Para a economista o fim da escala 6×1 ajudará a mudar essa realidade. “A redução da jornada de trabalho sem redução de salários para 40 horas tem potencial de gerar, pelo menos, 2,5 milhões de postos de trabalho no Brasil. É uma luta que foi abraçada pela sociedade. O momento é agora”, enfatizou
SAÚDE MENTAL
Dra. Letícia Coelho ressaltou que a Constituição colocou a saúde do trabalhador como responsabilidade do SUS. “É importante atualizar as normas regulamentadoras [NRs] e ter maior fiscalização por parte dos sindicatos e dos órgãos públicos. Foi muito importante a criação da Rede Nacional de Atenção Integral à Saúde do Trabalhador, articulando todas as ações referentes ao tema”, destacou.
Letícia destacou a importância das conferências sobre a saúde da classe trabalhadora, que definiram as linhas gerais para os governos definirem as melhores políticas públicas. “Tivemos muitos avanços, como a revisão e atualização do protocolo de saúde mental no trabalho, o reconhecimento institucional dos riscos psicossociais e mais debate sobre o nexo causal entre trabalho e sofrimento psíquico. Os sindicatos tem grandes desafios com o aumento dos transtornos mentais, depressão, crise do pânico e, até, casos de suicídio. As entidades podem e devem emitir CATs [Comunicado de Acidente de Trabalho]”, defendeu.

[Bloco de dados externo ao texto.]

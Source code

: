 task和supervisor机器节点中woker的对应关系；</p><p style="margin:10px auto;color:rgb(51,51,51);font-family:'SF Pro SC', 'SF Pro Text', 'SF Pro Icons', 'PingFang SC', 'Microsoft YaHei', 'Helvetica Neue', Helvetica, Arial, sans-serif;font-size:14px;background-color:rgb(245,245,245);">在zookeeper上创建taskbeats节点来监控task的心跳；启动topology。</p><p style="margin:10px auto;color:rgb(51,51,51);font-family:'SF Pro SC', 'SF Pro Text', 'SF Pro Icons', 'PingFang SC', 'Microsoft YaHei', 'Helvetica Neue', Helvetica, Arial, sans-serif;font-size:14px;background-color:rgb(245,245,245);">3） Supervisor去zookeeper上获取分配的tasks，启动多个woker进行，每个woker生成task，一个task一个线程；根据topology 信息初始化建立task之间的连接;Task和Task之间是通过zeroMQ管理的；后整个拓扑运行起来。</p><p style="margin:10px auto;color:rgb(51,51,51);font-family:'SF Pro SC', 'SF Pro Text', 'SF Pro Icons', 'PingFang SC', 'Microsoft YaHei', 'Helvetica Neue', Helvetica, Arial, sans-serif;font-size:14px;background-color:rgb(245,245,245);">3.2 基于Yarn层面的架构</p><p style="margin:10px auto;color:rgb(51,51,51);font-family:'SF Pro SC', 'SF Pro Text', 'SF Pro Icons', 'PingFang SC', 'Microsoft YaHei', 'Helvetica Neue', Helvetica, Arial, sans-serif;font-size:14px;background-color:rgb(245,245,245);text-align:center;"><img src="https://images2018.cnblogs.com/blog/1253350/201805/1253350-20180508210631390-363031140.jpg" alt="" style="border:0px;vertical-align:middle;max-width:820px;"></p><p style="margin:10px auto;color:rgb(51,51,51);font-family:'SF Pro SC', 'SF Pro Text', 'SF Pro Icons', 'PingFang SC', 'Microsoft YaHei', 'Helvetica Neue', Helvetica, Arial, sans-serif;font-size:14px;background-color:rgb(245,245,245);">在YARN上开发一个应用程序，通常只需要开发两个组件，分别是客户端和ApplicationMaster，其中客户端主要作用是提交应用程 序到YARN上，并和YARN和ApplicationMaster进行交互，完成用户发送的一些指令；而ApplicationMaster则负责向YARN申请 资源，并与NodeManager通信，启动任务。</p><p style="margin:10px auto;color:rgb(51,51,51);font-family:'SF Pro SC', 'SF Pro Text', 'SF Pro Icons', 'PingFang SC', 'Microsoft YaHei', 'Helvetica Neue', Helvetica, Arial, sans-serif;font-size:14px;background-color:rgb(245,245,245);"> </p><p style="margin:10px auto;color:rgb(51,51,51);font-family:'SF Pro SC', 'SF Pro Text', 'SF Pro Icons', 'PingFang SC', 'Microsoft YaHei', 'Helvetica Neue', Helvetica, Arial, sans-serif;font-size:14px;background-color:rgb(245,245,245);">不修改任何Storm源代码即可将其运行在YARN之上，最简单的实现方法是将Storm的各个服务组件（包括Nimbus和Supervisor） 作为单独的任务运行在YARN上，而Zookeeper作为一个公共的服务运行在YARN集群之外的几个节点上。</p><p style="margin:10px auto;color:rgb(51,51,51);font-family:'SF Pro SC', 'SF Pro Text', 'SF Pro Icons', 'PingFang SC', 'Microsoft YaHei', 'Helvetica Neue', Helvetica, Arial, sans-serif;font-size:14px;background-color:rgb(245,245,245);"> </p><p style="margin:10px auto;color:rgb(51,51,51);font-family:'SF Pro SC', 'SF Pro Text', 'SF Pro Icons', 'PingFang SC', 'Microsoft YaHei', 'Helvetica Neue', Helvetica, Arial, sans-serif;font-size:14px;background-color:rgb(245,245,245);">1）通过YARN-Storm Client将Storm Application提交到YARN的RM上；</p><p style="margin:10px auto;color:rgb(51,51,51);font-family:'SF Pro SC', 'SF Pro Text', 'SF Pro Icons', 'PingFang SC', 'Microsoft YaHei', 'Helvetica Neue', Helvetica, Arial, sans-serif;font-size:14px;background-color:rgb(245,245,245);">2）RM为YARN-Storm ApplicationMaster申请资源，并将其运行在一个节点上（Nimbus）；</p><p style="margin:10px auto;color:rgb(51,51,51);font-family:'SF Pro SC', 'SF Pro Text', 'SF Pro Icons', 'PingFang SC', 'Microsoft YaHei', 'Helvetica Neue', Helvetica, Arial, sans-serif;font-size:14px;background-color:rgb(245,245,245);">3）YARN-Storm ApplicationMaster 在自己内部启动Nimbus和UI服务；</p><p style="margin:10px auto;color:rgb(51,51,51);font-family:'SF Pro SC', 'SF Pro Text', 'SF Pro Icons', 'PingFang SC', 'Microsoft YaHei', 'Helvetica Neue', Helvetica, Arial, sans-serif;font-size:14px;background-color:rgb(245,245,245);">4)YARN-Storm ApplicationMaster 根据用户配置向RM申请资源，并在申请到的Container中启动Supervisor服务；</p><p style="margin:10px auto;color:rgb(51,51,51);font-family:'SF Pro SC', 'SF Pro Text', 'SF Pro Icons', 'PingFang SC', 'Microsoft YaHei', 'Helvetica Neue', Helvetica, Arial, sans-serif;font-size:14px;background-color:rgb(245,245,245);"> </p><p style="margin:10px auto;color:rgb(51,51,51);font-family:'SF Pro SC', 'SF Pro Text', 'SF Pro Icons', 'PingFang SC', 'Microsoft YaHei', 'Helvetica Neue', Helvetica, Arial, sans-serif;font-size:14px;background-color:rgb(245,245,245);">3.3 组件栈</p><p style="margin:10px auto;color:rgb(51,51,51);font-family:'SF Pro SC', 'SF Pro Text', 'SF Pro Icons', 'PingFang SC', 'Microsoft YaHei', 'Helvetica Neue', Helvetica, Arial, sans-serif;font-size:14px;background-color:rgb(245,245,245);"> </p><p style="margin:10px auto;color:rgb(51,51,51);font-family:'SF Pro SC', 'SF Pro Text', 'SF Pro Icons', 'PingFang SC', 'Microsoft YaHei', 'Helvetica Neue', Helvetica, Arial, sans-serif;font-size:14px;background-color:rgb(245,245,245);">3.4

Falaram nessa primeira parte os dirigentes: Edvão Galvão (SintraSuper); Antônio Fernando (Sindicom Salvador); Aflredo Souza (Sindicom Nossa Senhora do Socorro/SE); Antônio Suzart (SintraSuper Salvador); Rosemeire Correia (Sindicom Salvador); Adilson Alves (SintraSuper Salvador); Edson Rordrigues (Sindicob Barreiras); Antônio Sebastião (SintraSuper Salvador); Freitas (Secir Itabuna); Ailton Plínio (Sindicom Santa Bárbara); Cherry Almeida (Sindicom Salvador).